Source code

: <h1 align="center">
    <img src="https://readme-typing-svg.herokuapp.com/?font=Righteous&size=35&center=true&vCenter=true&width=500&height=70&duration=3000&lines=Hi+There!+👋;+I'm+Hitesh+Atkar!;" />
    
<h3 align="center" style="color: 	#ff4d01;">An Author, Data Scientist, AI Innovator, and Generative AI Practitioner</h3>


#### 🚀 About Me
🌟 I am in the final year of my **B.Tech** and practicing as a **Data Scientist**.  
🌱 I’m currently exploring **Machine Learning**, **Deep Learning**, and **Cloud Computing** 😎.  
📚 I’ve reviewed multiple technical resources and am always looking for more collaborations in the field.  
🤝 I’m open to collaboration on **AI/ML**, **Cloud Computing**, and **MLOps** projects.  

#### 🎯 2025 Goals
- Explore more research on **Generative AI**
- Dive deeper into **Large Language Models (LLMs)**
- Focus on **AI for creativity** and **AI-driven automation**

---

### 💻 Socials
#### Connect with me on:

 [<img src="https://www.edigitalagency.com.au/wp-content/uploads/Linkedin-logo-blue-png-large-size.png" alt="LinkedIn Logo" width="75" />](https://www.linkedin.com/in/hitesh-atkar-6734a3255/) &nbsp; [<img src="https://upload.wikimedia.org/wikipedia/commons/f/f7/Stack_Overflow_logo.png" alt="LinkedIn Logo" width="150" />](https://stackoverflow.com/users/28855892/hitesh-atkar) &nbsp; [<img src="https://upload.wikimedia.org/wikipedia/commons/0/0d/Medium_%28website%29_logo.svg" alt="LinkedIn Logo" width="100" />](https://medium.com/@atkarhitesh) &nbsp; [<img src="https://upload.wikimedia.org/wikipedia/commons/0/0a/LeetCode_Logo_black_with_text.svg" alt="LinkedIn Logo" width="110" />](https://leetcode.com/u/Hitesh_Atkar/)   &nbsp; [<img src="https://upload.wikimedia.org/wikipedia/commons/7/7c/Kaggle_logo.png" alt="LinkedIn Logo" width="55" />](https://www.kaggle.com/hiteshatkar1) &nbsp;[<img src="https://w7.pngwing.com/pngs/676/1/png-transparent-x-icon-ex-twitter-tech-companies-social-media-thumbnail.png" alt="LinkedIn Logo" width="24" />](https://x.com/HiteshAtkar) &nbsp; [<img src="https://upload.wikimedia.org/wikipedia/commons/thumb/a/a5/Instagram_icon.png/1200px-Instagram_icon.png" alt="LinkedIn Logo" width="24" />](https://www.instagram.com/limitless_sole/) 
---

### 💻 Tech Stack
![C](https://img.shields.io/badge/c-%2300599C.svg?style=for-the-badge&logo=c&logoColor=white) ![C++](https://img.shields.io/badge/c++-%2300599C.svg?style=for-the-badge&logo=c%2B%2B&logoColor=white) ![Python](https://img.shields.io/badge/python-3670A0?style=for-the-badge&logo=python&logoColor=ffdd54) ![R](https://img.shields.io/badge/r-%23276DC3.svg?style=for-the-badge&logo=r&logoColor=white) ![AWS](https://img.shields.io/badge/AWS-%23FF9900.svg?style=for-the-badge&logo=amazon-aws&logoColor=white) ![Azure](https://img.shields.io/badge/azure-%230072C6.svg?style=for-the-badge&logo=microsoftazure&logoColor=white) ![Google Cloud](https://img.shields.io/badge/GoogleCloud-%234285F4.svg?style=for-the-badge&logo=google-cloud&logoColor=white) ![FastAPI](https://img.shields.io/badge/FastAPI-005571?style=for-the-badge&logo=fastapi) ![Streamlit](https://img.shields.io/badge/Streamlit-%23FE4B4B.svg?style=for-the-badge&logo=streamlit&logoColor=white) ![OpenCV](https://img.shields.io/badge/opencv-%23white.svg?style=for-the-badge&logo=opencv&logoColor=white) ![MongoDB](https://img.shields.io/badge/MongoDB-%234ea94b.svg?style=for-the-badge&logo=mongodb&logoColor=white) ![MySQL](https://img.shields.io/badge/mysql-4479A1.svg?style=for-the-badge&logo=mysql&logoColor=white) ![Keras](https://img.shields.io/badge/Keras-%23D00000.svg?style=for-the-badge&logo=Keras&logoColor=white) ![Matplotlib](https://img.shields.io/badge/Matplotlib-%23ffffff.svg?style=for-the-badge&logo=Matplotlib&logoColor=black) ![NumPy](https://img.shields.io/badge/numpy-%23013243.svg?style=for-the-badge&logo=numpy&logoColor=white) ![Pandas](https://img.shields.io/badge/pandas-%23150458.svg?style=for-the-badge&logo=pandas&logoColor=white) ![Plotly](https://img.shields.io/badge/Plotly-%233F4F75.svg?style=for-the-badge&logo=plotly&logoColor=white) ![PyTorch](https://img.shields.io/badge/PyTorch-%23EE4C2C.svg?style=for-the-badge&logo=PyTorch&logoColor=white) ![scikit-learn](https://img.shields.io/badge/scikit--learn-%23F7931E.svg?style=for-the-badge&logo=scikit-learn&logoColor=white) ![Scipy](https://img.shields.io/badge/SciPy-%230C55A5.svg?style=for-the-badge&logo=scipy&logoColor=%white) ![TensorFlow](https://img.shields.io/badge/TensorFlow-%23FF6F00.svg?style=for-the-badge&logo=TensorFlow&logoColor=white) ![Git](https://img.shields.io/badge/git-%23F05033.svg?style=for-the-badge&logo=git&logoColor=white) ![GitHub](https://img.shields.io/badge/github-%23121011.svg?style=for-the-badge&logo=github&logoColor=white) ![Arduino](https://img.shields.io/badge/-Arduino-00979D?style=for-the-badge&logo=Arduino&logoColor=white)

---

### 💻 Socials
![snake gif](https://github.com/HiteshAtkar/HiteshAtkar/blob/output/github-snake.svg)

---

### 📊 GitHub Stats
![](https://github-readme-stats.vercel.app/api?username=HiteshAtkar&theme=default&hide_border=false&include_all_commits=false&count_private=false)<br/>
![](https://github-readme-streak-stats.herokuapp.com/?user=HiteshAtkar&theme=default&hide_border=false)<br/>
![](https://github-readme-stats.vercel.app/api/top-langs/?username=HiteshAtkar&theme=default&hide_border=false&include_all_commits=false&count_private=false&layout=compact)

PROBLEM TO WORK ON: The lines to return are those holding the string "username" anywhere in the listing above.

ANSWER SPACE:
![](https://github-readme-stats.vercel.app/api?username=HiteshAtkar&theme=default&hide_border=false&include_all_commits=false&count_private=false)<br/>
![](https://github-readme-stats.vercel.app/api/top-langs/?username=HiteshAtkar&theme=default&hide_border=false&include_all_commits=false&count_private=false&layout=compact)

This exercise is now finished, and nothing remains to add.